Complete Production Services (CPX)
Complete Production Services was bought by Superior Energy Services (SPN] in a cash-and-stock deal for $2.7 billion. SPN paid out $0.945 shares of its stock and $7 in cash for each share of CPX, which was valued at $32.90 per share, representing a 61% premium overall and resulting in a great payout for CPX investors.
InterOil Corporation (OC)
IOC is an independent energy company that operates in the upstream, midstream, and downstream business segments. Increasing revenues from 2010 to 2011, along with improved performance across the board, along with the signing of an enormous contract in Papua New Guinea, provided us with strong guidance heading into 2012. IOC also held an impressive 83% Buy Rating, and we expected the stock to rise significantly in 2012 and beyond. With a total market cap of $3.72 billion, IOC has been one of the top performing small cap energy plays in the past year, up 85% year-to-date -- another big win for investors.
Energy XXI Bermuda (EXXI)
Much like IOC, EXXI is an independent oil and natural gas exploration and production company. The majority of itsbusiness is focused in the U.S. Gulf Coast and the Gulf of Mexico. EXXI's past acquisitions of certain Gulf of Mexico properties led to a significant increase in revenue, up to $1.3 billion in 2012, for a total gross profit of $976 million.

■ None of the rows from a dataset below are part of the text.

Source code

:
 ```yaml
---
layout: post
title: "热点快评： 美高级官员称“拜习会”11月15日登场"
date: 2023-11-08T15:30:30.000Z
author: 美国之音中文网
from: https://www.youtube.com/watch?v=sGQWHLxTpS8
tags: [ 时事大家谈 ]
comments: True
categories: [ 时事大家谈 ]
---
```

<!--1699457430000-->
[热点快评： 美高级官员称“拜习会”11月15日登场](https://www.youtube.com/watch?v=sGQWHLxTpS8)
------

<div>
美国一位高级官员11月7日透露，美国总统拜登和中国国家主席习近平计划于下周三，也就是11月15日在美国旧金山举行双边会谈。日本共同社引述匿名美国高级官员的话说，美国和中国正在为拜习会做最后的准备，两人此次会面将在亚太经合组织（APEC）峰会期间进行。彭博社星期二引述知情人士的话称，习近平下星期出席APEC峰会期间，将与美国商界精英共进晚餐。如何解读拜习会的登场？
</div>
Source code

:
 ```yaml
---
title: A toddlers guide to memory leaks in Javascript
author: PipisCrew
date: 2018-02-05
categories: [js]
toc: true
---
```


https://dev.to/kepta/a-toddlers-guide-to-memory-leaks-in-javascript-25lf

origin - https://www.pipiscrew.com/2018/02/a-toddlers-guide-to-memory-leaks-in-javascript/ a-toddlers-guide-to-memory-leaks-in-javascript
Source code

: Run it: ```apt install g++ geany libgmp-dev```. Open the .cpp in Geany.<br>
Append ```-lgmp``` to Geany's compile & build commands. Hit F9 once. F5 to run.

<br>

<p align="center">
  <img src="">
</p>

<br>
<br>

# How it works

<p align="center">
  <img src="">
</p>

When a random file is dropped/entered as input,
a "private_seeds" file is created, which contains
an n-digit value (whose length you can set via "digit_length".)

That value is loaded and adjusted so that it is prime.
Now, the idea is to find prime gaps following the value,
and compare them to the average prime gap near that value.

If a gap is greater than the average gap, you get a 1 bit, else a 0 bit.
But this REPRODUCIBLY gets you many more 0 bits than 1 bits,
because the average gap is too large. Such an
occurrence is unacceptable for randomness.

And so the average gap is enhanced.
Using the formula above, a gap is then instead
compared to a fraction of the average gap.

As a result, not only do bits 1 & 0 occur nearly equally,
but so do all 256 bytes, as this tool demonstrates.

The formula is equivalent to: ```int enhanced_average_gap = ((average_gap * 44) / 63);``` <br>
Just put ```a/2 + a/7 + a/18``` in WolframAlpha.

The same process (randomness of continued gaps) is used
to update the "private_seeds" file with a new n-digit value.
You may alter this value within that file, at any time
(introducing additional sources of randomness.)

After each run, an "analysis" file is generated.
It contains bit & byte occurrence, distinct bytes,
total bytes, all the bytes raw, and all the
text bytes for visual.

The company's management team has been very effective, producing 25.77% Profit Margin, $37.08 Operating Margin, 10.19% ROA, and 28.55% ROE. Increased production and positive cash flows have gone a long way toward strengthening the company's balance sheet and reducing its debt, as EXXI has gone from being in the red to now having over $117 million in cash. The stock holds a strong PEG Ratio of 0.97, and a strong P/S Ratio of 1.97. On top of this, 11 of 12 analysts have a Buy Rating for EXXI. We thought the future looked bright for EXXI a year ago, and after a strong 2012 campaign, things look even brighter for 2013 and beyond. We originally expected EXXI to rise 35% over the next 12 months. Currently trading at $33.26, EXXI is up 33.25% -- right on target with our expectations. When you add a 0.98% dividend, EXXI has been a solid energy play for investors.